WORK REQUIRED
Look below. Copy each line that has "Arthur" in it.

Records from a data source:
──────
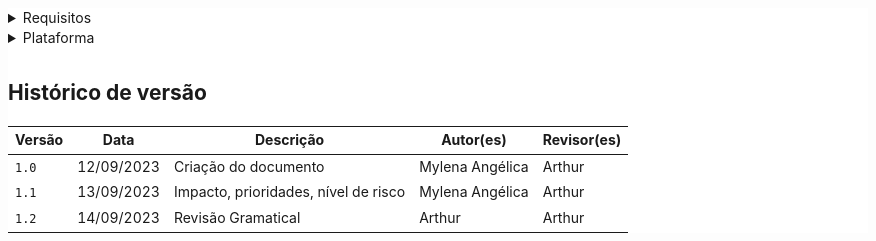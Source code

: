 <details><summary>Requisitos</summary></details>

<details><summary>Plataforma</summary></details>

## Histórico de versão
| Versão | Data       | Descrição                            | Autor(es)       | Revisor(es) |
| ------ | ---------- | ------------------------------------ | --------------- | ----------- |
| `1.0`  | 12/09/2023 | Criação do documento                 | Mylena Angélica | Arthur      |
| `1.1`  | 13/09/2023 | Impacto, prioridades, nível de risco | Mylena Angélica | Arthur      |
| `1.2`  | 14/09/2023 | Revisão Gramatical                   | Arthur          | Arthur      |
──────
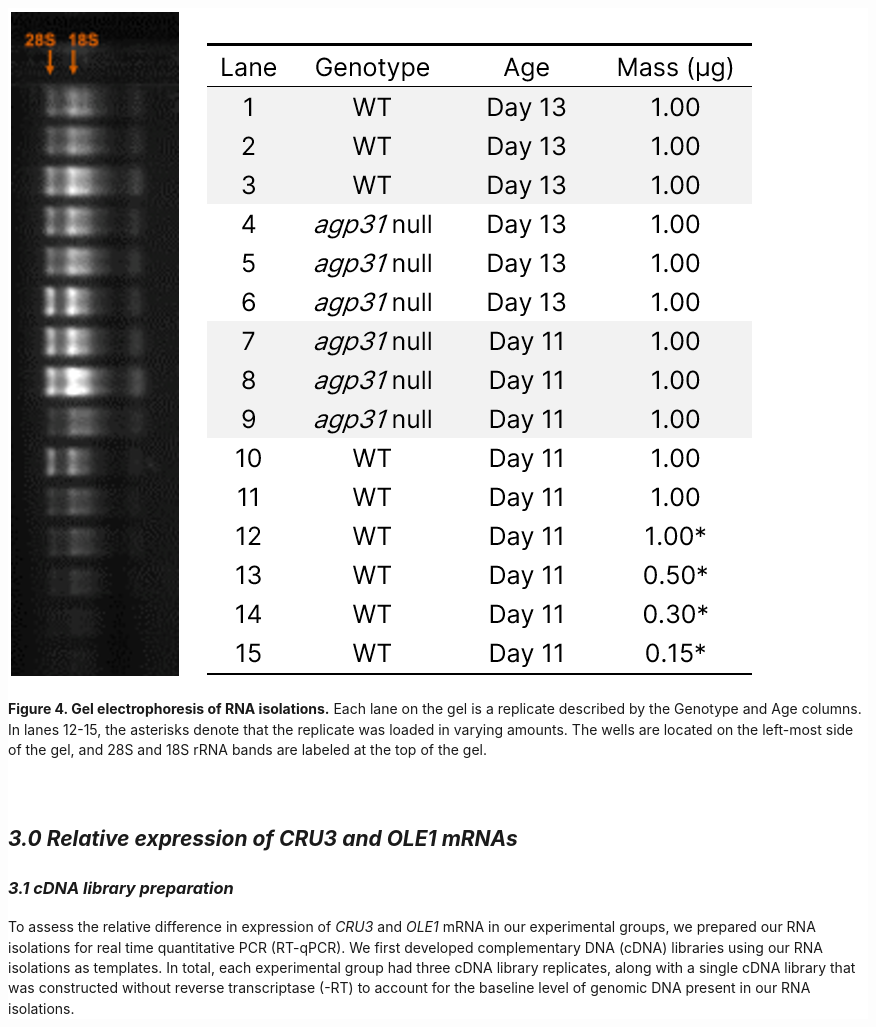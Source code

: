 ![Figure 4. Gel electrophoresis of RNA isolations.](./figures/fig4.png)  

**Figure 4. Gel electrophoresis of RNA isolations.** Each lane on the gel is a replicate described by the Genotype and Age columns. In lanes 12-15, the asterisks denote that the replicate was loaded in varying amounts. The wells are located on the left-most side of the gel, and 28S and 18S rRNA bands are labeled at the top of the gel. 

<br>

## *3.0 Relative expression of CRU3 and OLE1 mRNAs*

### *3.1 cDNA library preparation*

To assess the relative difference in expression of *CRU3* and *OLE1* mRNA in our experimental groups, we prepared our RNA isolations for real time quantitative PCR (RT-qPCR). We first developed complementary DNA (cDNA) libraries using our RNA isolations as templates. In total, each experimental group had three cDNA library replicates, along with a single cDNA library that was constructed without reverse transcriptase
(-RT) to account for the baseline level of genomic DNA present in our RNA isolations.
──────
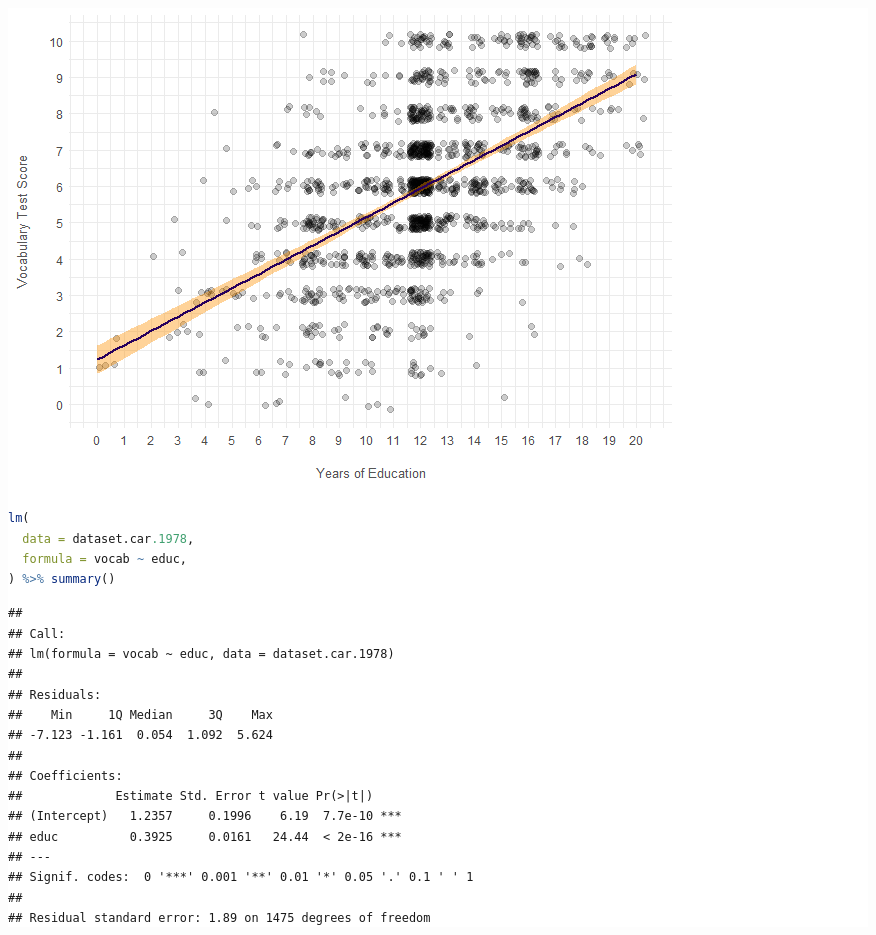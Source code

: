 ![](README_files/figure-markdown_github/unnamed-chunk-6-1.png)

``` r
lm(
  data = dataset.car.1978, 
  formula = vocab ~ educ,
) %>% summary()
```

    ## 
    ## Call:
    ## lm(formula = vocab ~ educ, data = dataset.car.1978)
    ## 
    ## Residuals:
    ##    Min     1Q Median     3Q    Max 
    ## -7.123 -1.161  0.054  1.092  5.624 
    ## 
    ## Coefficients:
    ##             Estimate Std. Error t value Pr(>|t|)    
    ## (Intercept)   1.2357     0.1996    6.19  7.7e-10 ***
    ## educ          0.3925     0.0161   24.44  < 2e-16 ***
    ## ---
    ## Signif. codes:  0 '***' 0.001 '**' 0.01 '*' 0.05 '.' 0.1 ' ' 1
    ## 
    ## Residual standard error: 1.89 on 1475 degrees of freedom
──────
RESPONSE
| `1.0`  | 12/09/2023 | Criação do documento                 | Mylena Angélica | Arthur      |
| `1.1`  | 13/09/2023 | Impacto, prioridades, nível de risco | Mylena Angélica | Arthur      |
| `1.2`  | 14/09/2023 | Revisão Gramatical                   | Arthur          | Arthur      |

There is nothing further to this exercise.